==== ENTRIES SUPPLIED ====

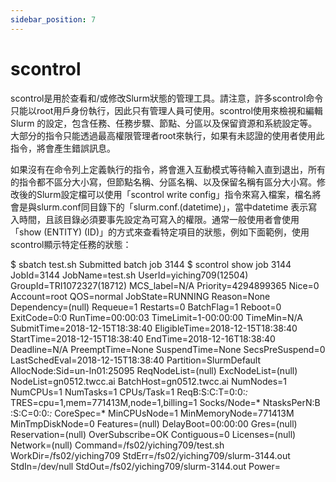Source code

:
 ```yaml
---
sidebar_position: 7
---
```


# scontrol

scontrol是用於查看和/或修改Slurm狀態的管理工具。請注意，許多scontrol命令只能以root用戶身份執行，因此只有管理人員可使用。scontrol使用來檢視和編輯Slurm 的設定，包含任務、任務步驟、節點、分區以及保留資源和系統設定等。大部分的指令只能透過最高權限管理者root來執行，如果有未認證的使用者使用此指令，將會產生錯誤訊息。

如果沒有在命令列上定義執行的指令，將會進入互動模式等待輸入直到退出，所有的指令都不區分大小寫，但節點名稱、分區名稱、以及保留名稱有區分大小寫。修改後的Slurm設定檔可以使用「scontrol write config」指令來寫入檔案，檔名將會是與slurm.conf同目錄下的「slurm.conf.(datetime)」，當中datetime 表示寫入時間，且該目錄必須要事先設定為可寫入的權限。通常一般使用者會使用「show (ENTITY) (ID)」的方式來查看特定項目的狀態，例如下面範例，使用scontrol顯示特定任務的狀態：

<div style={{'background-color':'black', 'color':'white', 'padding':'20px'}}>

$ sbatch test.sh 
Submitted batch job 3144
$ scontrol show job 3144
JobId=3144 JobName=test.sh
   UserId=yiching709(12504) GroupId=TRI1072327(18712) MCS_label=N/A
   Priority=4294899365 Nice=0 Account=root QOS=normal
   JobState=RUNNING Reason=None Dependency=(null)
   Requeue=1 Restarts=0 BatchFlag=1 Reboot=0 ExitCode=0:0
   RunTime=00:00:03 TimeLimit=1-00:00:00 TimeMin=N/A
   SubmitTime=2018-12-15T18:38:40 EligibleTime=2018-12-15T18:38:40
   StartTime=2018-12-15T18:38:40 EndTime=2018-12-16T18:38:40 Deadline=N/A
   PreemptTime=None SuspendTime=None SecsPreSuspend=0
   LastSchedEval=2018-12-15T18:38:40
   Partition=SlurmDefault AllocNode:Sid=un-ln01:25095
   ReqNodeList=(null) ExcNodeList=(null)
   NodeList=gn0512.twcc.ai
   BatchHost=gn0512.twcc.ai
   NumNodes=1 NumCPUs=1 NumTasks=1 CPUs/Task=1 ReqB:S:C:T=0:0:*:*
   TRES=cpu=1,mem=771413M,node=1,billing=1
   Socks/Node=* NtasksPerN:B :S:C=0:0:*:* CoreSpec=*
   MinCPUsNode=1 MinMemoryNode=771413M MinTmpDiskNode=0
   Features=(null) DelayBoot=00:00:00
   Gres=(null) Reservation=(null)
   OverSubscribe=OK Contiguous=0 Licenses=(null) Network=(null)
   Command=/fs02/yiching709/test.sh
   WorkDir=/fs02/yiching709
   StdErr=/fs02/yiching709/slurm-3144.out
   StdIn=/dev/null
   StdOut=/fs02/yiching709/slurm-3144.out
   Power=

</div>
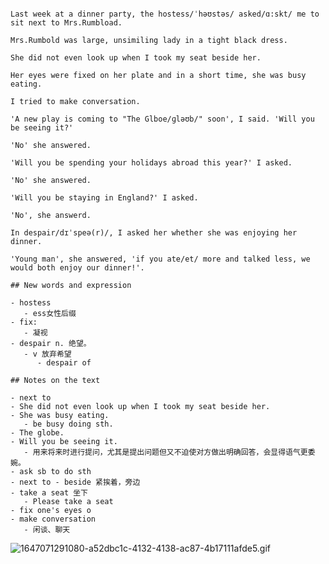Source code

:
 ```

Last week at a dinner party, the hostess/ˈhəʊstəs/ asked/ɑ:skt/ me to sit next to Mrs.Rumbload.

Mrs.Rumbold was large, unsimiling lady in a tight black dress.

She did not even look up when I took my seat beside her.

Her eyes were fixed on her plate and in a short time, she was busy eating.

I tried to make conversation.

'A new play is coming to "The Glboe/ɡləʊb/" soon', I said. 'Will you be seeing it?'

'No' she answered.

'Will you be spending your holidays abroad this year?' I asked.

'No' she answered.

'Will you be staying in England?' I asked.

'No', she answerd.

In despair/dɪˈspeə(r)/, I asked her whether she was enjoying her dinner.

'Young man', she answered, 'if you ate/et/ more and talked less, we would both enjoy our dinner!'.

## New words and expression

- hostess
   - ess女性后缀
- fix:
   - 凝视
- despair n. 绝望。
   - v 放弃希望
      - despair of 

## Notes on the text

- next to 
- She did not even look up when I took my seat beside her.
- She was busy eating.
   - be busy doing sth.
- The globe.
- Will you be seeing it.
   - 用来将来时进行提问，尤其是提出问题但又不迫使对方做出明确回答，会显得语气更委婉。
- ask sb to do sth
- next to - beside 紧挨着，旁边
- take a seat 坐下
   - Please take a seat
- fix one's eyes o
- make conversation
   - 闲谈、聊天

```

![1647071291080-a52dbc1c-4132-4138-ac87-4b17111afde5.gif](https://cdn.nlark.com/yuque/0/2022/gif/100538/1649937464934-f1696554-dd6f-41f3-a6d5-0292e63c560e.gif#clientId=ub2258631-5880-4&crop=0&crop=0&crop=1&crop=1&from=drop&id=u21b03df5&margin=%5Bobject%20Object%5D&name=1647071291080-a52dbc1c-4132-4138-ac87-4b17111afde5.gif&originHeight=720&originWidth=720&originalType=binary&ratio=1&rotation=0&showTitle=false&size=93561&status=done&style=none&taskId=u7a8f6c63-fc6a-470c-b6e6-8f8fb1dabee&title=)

====

## WHAT YOU WILL DO
Every line in the entries above that mentions the word "null" must be shown.

## ANSWER SECTION
   JobState=RUNNING Reason=None Dependency=(null)
   ReqNodeList=(null) ExcNodeList=(null)
   Features=(null) DelayBoot=00:00:00
   Gres=(null) Reservation=(null)
   OverSubscribe=OK Contiguous=0 Licenses=(null) Network=(null)
   StdIn=/dev/null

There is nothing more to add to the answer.